The district court had rejected the plaintiffs’ loss causation arguments because the plaintiffs’ expert had found that the stock price inflation predated the alleged misstatements, and that the subsequent alleged misrepresentations had not increased the amount of price inflation.  The district concluded that the misstatements could not have caused the price inflation and therefore the misstatements could not have caused the alleged financial harm.


The Eleventh Circuit, declining to follow prior Fifth Circuit case law, and looking at the nature of the plaintiffs’ allegations, reversed the district court’s loss causation ruling, holding that “fraudulent statements that prevent a stock price from falling can cause harm by prolonging the period during which the stock price traded at inflated prices,” adding that “confirmatory information that wrongfully prolongs a period of inflation – even without increasing the level of inflation—may be actionable.”

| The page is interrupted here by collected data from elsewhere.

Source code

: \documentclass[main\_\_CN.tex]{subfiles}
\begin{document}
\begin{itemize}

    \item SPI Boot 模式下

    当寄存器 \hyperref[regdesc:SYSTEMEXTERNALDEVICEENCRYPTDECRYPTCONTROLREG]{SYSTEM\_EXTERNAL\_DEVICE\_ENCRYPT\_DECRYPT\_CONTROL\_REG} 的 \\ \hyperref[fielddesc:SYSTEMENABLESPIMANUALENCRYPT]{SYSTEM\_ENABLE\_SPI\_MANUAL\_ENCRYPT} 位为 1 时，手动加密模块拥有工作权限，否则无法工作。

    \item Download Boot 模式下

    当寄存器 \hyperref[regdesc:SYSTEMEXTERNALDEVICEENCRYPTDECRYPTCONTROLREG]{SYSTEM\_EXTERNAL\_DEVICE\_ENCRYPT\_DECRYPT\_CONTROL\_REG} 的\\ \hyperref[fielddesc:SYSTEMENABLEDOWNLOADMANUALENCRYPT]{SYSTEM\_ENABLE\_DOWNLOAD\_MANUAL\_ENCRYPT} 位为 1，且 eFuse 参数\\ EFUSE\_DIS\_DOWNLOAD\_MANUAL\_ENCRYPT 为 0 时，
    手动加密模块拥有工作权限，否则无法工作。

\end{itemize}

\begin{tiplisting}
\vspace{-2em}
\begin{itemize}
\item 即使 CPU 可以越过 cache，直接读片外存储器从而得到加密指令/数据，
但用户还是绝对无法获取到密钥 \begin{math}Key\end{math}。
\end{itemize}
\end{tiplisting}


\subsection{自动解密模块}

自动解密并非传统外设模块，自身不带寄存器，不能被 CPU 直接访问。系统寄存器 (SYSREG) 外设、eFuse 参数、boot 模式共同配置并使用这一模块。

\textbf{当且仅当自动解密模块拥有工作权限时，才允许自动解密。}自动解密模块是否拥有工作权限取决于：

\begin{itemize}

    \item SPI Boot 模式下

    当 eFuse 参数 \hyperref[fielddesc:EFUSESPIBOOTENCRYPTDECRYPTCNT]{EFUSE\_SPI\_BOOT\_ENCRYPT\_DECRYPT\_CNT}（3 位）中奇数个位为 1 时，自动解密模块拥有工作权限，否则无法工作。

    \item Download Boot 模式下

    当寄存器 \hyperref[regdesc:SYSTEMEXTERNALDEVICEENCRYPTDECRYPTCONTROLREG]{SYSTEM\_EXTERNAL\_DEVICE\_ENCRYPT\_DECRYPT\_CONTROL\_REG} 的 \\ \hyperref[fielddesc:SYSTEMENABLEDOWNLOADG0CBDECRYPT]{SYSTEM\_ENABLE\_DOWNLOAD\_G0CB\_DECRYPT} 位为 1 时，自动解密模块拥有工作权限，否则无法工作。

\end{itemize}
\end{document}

In an interesting footnote (fn.32), the Eleventh Circuit also observed that the district court had also improperly conflated the “loss causation” and “reliance” issues. The Eleventh Circuit directed the parties on remand to clarify their reliance and loss causation arguments, particularly with respect to the defendants’ reliance-related arguments that the alleged misstatements had not caused the price inflation (as opposed to the defendants’ loss causation-related arguments that the alleged inflation had not caused the plaintiffs’ financial loss).


Special thanks to a loyal reader for sending me a copy of this opinion.